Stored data
------------------------------------
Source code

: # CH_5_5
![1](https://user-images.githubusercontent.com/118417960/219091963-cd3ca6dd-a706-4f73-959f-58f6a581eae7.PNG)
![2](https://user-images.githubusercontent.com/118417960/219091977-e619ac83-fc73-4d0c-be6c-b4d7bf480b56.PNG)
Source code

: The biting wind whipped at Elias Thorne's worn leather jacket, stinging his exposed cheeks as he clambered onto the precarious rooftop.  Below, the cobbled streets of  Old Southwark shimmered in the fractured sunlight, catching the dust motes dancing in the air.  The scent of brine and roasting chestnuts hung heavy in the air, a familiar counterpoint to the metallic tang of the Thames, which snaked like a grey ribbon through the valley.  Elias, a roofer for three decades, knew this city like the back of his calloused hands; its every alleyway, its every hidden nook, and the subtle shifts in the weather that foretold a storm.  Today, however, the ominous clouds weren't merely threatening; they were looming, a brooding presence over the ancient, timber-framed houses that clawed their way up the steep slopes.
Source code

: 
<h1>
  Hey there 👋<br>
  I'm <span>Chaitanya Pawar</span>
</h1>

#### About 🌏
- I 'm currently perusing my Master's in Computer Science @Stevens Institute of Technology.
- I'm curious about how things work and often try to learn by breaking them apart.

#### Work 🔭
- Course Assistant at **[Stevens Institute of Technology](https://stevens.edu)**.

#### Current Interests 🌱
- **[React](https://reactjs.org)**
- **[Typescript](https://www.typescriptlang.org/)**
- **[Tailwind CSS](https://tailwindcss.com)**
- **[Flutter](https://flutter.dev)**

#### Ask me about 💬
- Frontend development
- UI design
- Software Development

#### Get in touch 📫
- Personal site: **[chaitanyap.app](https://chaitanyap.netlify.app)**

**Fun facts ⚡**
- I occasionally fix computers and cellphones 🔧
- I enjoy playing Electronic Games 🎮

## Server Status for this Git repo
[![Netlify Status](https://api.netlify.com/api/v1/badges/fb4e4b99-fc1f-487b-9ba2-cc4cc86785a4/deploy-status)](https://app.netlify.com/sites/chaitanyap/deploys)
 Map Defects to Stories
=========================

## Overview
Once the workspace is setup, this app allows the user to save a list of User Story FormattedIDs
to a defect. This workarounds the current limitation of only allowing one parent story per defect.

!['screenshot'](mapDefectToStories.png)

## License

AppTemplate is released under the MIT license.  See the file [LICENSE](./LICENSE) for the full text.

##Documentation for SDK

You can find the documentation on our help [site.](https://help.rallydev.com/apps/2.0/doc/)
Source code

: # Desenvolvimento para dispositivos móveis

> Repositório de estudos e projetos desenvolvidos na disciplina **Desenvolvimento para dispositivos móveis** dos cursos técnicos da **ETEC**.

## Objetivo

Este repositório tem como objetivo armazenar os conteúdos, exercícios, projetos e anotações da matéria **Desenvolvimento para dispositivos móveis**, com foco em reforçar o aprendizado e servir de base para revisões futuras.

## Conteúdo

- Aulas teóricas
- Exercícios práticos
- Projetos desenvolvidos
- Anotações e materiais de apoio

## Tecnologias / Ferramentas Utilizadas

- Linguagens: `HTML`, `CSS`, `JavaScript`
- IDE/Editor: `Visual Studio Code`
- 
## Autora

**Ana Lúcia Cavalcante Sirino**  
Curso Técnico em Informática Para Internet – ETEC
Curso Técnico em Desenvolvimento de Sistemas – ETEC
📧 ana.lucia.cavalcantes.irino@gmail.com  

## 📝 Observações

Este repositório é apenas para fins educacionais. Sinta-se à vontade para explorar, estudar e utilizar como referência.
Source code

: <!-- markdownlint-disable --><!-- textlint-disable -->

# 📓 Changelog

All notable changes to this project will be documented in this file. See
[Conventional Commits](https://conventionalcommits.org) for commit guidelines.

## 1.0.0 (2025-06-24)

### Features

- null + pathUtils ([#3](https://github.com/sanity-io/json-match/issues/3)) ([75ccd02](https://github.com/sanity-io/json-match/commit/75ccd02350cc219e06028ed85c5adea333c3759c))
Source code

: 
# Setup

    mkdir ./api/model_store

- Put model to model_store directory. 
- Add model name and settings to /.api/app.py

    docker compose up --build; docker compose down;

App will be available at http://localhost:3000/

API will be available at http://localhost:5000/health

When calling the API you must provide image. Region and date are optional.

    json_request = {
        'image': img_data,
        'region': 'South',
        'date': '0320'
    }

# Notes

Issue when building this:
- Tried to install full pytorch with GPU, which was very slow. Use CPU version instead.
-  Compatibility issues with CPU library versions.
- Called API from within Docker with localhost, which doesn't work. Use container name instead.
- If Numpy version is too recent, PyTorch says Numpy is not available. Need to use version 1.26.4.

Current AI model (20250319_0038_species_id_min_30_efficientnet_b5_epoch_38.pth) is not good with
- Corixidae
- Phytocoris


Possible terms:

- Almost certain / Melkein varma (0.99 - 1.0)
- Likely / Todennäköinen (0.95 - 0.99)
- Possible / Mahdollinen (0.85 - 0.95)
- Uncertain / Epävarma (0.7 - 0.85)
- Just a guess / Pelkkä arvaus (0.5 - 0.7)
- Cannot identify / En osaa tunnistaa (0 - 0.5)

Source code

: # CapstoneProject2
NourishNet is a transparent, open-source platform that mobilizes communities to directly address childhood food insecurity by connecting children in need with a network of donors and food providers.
------------------------------------
PROMPT
Please reproduce all of the records exactly as they stand.

REPLY
Source code

: # CH_5_5
![1](https://user-images.githubusercontent.com/118417960/219091963-cd3ca6dd-a706-4f73-959f-58f6a581eae7.PNG)
![2](https://user-images.githubusercontent.com/118417960/219091977-e619ac83-fc73-4d0c-be6c-b4d7bf480b56.PNG)
Source code

: The biting wind whipped at Elias Thorne's worn leather jacket, stinging his exposed cheeks as he clambered onto the precarious rooftop.  Below, the cobbled streets of  Old Southwark shimmered in the fractured sunlight, catching the dust motes dancing in the air.  The scent of brine and roasting chestnuts hung heavy in the air, a familiar counterpoint to the metallic tang of the Thames, which snaked like a grey ribbon through the valley.  Elias, a roofer for three decades, knew this city like the back of his calloused hands; its every alleyway, its every hidden nook, and the subtle shifts in the weather that foretold a storm.  Today, however, the ominous clouds weren't merely threatening; they were looming, a brooding presence over the ancient, timber-framed houses that clawed their way up the steep slopes.
Source code

: 
<h1>
  Hey there 👋<br>
  I'm <span>Chaitanya Pawar</span>
</h1>

#### About 🌏
- I 'm currently perusing my Master's in Computer Science @Stevens Institute of Technology.
- I'm curious about how things work and often try to learn by breaking them apart.

#### Work 🔭
- Course Assistant at **[Stevens Institute of Technology](https://stevens.edu)**.

#### Current Interests 🌱
- **[React](https://reactjs.org)**
- **[Typescript](https://www.typescriptlang.org/)**
- **[Tailwind CSS](https://tailwindcss.com)**
- **[Flutter](https://flutter.dev)**

#### Ask me about 💬
- Frontend development
- UI design
- Software Development

#### Get in touch 📫
- Personal site: **[chaitanyap.app](https://chaitanyap.netlify.app)**

**Fun facts ⚡**
- I occasionally fix computers and cellphones 🔧
- I enjoy playing Electronic Games 🎮

## Server Status for this Git repo
[![Netlify Status](https://api.netlify.com/api/v1/badges/fb4e4b99-fc1f-487b-9ba2-cc4cc86785a4/deploy-status)](https://app.netlify.com/sites/chaitanyap/deploys)
 Map Defects to Stories
=========================

## Overview
Once the workspace is setup, this app allows the user to save a list of User Story FormattedIDs
to a defect. This workarounds the current limitation of only allowing one parent story per defect.

!['screenshot'](mapDefectToStories.png)

## License

AppTemplate is released under the MIT license.  See the file [LICENSE](./LICENSE) for the full text.

##Documentation for SDK

You can find the documentation on our help [site.](https://help.rallydev.com/apps/2.0/doc/)
Source code

: # Desenvolvimento para dispositivos móveis

> Repositório de estudos e projetos desenvolvidos na disciplina **Desenvolvimento para dispositivos móveis** dos cursos técnicos da **ETEC**.

## Objetivo

Este repositório tem como objetivo armazenar os conteúdos, exercícios, projetos e anotações da matéria **Desenvolvimento para dispositivos móveis**, com foco em reforçar o aprendizado e servir de base para revisões futuras.

## Conteúdo

- Aulas teóricas
- Exercícios práticos
- Projetos desenvolvidos
- Anotações e materiais de apoio

## Tecnologias / Ferramentas Utilizadas

- Linguagens: `HTML`, `CSS`, `JavaScript`
- IDE/Editor: `Visual Studio Code`
- 
## Autora

**Ana Lúcia Cavalcante Sirino**  
Curso Técnico em Informática Para Internet – ETEC
Curso Técnico em Desenvolvimento de Sistemas – ETEC
📧 ana.lucia.cavalcantes.irino@gmail.com  

## 📝 Observações

Este repositório é apenas para fins educacionais. Sinta-se à vontade para explorar, estudar e utilizar como referência.
Source code

: <!-- markdownlint-disable --><!-- textlint-disable -->

# 📓 Changelog

All notable changes to this project will be documented in this file. See
[Conventional Commits](https://conventionalcommits.org) for commit guidelines.

## 1.0.0 (2025-06-24)

### Features

- null + pathUtils ([#3](https://github.com/sanity-io/json-match/issues/3)) ([75ccd02](https://github.com/sanity-io/json-match/commit/75ccd02350cc219e06028ed85c5adea333c3759c))
Source code

: 
# Setup

    mkdir ./api/model_store

- Put model to model_store directory. 
- Add model name and settings to /.api/app.py

    docker compose up --build; docker compose down;

App will be available at http://localhost:3000/

API will be available at http://localhost:5000/health

When calling the API you must provide image. Region and date are optional.

    json_request = {
        'image': img_data,
        'region': 'South',
        'date': '0320'
    }

# Notes

Issue when building this:
- Tried to install full pytorch with GPU, which was very slow. Use CPU version instead.
-  Compatibility issues with CPU library versions.
- Called API from within Docker with localhost, which doesn't work. Use container name instead.
- If Numpy version is too recent, PyTorch says Numpy is not available. Need to use version 1.26.4.

Current AI model (20250319_0038_species_id_min_30_efficientnet_b5_epoch_38.pth) is not good with
- Corixidae
- Phytocoris


Possible terms:

- Almost certain / Melkein varma (0.99 - 1.0)
- Likely / Todennäköinen (0.95 - 0.99)
- Possible / Mahdollinen (0.85 - 0.95)
- Uncertain / Epävarma (0.7 - 0.85)
- Just a guess / Pelkkä arvaus (0.5 - 0.7)
- Cannot identify / En osaa tunnistaa (0 - 0.5)

Source code

: # CapstoneProject2
NourishNet is a transparent, open-source platform that mobilizes communities to directly address childhood food insecurity by connecting children in need with a network of donors and food providers.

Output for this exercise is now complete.